__YOUR TASK__. Every entry should be returned exactly. Omit none of them.

(Source texts of formatted documents)
*-*-*
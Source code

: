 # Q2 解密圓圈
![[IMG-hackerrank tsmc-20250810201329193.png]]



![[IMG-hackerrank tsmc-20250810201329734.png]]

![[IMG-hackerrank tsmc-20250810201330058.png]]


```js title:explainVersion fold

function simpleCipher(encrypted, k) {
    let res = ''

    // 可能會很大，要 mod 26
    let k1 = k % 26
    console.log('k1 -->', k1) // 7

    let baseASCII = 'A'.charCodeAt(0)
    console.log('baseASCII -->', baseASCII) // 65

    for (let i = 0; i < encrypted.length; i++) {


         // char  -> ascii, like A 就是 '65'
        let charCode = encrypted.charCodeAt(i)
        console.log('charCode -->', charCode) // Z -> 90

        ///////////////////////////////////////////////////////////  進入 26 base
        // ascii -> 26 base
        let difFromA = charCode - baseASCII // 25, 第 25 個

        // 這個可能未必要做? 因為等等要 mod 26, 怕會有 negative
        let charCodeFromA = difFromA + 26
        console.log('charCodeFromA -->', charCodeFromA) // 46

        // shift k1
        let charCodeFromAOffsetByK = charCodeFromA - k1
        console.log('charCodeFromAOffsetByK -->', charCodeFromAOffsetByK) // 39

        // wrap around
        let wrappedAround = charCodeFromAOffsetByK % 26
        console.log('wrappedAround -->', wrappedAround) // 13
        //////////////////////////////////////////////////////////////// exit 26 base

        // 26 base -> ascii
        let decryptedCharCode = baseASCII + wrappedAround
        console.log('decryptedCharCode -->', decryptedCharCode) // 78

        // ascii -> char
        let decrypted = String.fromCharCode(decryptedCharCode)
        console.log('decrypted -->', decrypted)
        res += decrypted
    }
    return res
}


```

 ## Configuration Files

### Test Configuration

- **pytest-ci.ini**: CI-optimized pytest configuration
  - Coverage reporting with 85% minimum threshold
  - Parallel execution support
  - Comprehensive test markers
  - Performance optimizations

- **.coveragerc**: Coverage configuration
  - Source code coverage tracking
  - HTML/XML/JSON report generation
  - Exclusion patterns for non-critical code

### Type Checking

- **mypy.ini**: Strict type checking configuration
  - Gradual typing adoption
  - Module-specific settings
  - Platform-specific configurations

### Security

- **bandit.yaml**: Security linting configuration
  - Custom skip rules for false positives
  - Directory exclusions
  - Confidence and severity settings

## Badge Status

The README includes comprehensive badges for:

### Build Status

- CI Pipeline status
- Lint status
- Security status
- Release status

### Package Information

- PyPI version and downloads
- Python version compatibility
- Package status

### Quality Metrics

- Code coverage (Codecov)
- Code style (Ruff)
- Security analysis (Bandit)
*-*-*
__SOLUTION FOR THIS TASK__.
Source code

: # Q2 解密圓圈
![[IMG-hackerrank tsmc-20250810201329193.png]]



![[IMG-hackerrank tsmc-20250810201329734.png]]

![[IMG-hackerrank tsmc-20250810201330058.png]]


```js title:explainVersion fold

function simpleCipher(encrypted, k) {
    let res = ''

    // 可能會很大，要 mod 26
    let k1 = k % 26
    console.log('k1 -->', k1) // 7

    let baseASCII = 'A'.charCodeAt(0)
    console.log('baseASCII -->', baseASCII) // 65

    for (let i = 0; i < encrypted.length; i++) {


         // char  -> ascii, like A 就是 '65'
        let charCode = encrypted.charCodeAt(i)
        console.log('charCode -->', charCode) // Z -> 90

        ///////////////////////////////////////////////////////////  進入 26 base
        // ascii -> 26 base
        let difFromA = charCode - baseASCII // 25, 第 25 個

        // 這個可能未必要做? 因為等等要 mod 26, 怕會有 negative
        let charCodeFromA = difFromA + 26
        console.log('charCodeFromA -->', charCodeFromA) // 46

        // shift k1
        let charCodeFromAOffsetByK = charCodeFromA - k1
        console.log('charCodeFromAOffsetByK -->', charCodeFromAOffsetByK) // 39

        // wrap around
        let wrappedAround = charCodeFromAOffsetByK % 26
        console.log('wrappedAround -->', wrappedAround) // 13
        //////////////////////////////////////////////////////////////// exit 26 base

        // 26 base -> ascii
        let decryptedCharCode = baseASCII + wrappedAround
        console.log('decryptedCharCode -->', decryptedCharCode) // 78

        // ascii -> char
        let decrypted = String.fromCharCode(decryptedCharCode)
        console.log('decrypted -->', decrypted)
        res += decrypted
    }
    return res
}


```

 ## Configuration Files

### Test Configuration

- **pytest-ci.ini**: CI-optimized pytest configuration
  - Coverage reporting with 85% minimum threshold
  - Parallel execution support
  - Comprehensive test markers
  - Performance optimizations

- **.coveragerc**: Coverage configuration
  - Source code coverage tracking
  - HTML/XML/JSON report generation
  - Exclusion patterns for non-critical code

### Type Checking

- **mypy.ini**: Strict type checking configuration
  - Gradual typing adoption
  - Module-specific settings
  - Platform-specific configurations

### Security

- **bandit.yaml**: Security linting configuration
  - Custom skip rules for false positives
  - Directory exclusions
  - Confidence and severity settings

## Badge Status

The README includes comprehensive badges for:

### Build Status

- CI Pipeline status
- Lint status
- Security status
- Release status

### Package Information

- PyPI version and downloads
- Python version compatibility
- Package status

### Quality Metrics

- Code coverage (Codecov)
- Code style (Ruff)
- Security analysis (Bandit)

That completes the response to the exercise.